United States Court of Appeals, District of Columbia Circuit

August 15, 2017

SecurityPoint Holdings, Inc., Petitioner
Transportation Security Administration, Respondent

          Argued March 7, 2017

         On Petition for Review of an Order of the Transportation Security Administration Bradley C. Graveline argued the cause and filed the briefs for petitioner.

          John S. Koppel, Attorney, U.S. Department of Justice, argued the cause for respondent.

          With him on the brief were Benjamin C. Mizer, Principal Deputy Assistant Attorney General at the time the brief was filed, and Mark B. Stern, Attorney.

          Before: Henderson and Srinivasan, Circuit Judges, and Ginsburg, Senior Circuit Judge.

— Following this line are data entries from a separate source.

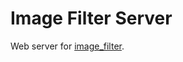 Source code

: Image Filter Server
===================

Web server for [image_filter](https://github.com/wwtg99/image_filter).

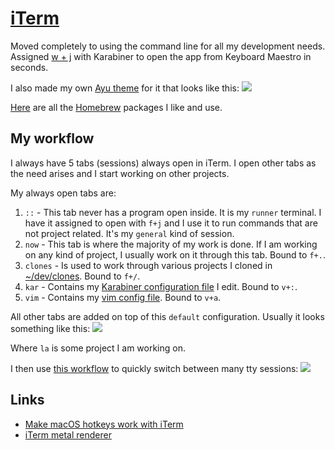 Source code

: # [iTerm](https://www.iterm2.com/)
Moved completely to using the command line for all my development needs. Assigned [w + j](karabiner/karabiner.md) with Karabiner to open the app from Keyboard Maestro in seconds.

I also made my own [Ayu theme](https://github.com/nikitavoloboev/my-mac-os/tree/master/iterm#readme) for it that looks like this:
![](https://i.imgur.com/KZYHoa9.png)

[Here](https://gist.github.com/nikitavoloboev/3fbe13ce427132d0297f411b62f49034) are all the [Homebrew](http://brew.sh/index.html) packages I like and use.

## My workflow
I always have 5 tabs (sessions) always open in iTerm. I open other tabs as the need arises and I start working on other projects.

My always open tabs are:
1. `::` - This tab never has a program open inside. It is my `runner` terminal. I have it assigned to open with `f+j` and I use it to run commands that are not project related. It's my `general` kind of session.
2. `now` - This tab is where the majority of my work is done. If I am working on any kind of project, I usually work on it through this tab. Bound to `f+.`.
3. `clones` - Is used to work through various projects I cloned in [~/dev/clones](../../unix/my-file-system.md). Bound to `f+/`.
4. `kar` - Contains my [Karabiner configuration file](https://github.com/nikitavoloboev/dotfiles/blob/master/karabiner/private.xml) I edit. Bound to `v+:`.
5. `vim` - Contains my [vim config file](https://github.com/nikitavoloboev/dotfiles/blob/master/nvim/init.vim). Bound to `v+a`.

All other tabs are added on top of this `default` configuration. Usually it looks something like this:
![](https://i.imgur.com/cMY26z2.png)

Where `la` is some project I am working on.

I then use [this workflow](https://github.com/isometry/alfred-tty) to quickly switch between many tty sessions:
![](https://i.imgur.com/KMvqvzF.png)

## Links
- [Make macOS hotkeys work with iTerm](https://stackoverflow.com/questions/6205157/iterm-2-how-to-set-keyboard-shortcuts-to-jump-to-beginning-end-of-line/29403520#29403520)
- [iTerm metal renderer](https://gitlab.com/gnachman/iterm2/wikis/Metal-Renderer) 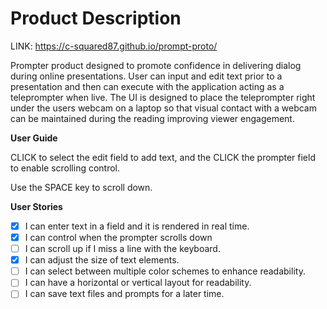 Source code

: # Product Description

LINK: https://c-squared87.github.io/prompt-proto/

Prompter product designed to promote confidence in delivering dialog during online presentations. User can input and edit text prior to a presentation and then can execute with the application acting as a teleprompter when live. The UI is designed to place the teleprompter right under the users webcam on a laptop so that visual contact with a webcam can be maintained during the reading improving viewer engagement.


**User Guide**

CLICK to select the edit field to add text, and the CLICK the prompter field to enable scrolling control.

Use the SPACE key to scroll down.

**User Stories**

- [X] I can enter text in a field and it is rendered in real time.
- [X] I can control when the prompter scrolls down
- [ ] I can scroll up if I miss a line with the keyboard.
- [X] I can adjust the size of text elements.
- [ ] I can select between multiple color schemes to enhance readability.
- [ ] I can have a horizontal or vertical layout for readability.
- [ ] I can save text files and prompts for a later time.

          Senior Circuit Judge Ginsburg.

         Ginsburg, Senior Circuit Judge: SecurityPoint Holdings, Inc., which contracts with airports to participate in an advertising program established by the Transportation Security Administration, again petitions for review of the agency's decision to revise its memorandum of understanding (MOU) used with participating airports. On remand after this court's decision in SecurityPoint Holdings, Inc. v. TSA, 769 F.3d 1184 (D.C. Cir. 2014) (SPH I), the agency again declined SecurityPoint's request that it cease using the revised MO U.SecurityPoint's petition challenges the TSA's decision as arbitrary and capricious and as an act of retaliation that violates its rights under the First Amendment to the Constitution of the United States. For the reasons that follow, we deny the petition.

         I. Background

         SecurityPoint is the owner of a method patent covering, as relevant here, the practice of placing onto a cart bins that have passed through an x-ray screening machine at an airport security checkpoint and pushing the cart back to the front of the machine so the bins can be used by the next passengers to go through the checkpoint. According to SecurityPoint, the TSA uses its patented system to help screen passengers at over 400 airports throughout the United States. At about 40 of those airports, SecurityPoint participates in the TSA's "Bin Advertising Program." Under that program, an "advertising broker" such as SecurityPoint

assume[s] the costs of providing and maintaining certain checkpoint equipment - bins, wheeled carts to transport the bins, and tables - in exchange for the right to sell advertisements to be displayed inside the bins. Participating airports execute [an MOU] with
TSA; they then contract with private companies to obtain the equipment subject to the MOU's terms. Once TSA has adopted a new MOU template, it requires all participating airports entering into new contracts under the program to use that template…. The advertising revenues, though shared by the airport operators and private companies, relieve TSA of the expense of supplying the bin-related equipment.

SPH I, 769 F.3d at 1186.

         SecurityPoint concedes that, at airports where it is the advertising broker, the TSA may practice the patent through what the Company calls an "implied license" arising from its agreement with the airport. The TSA, consequently, does not have a license to practice the patent at airports that do not participate in the Bin Advertising Program with SecurityPoint.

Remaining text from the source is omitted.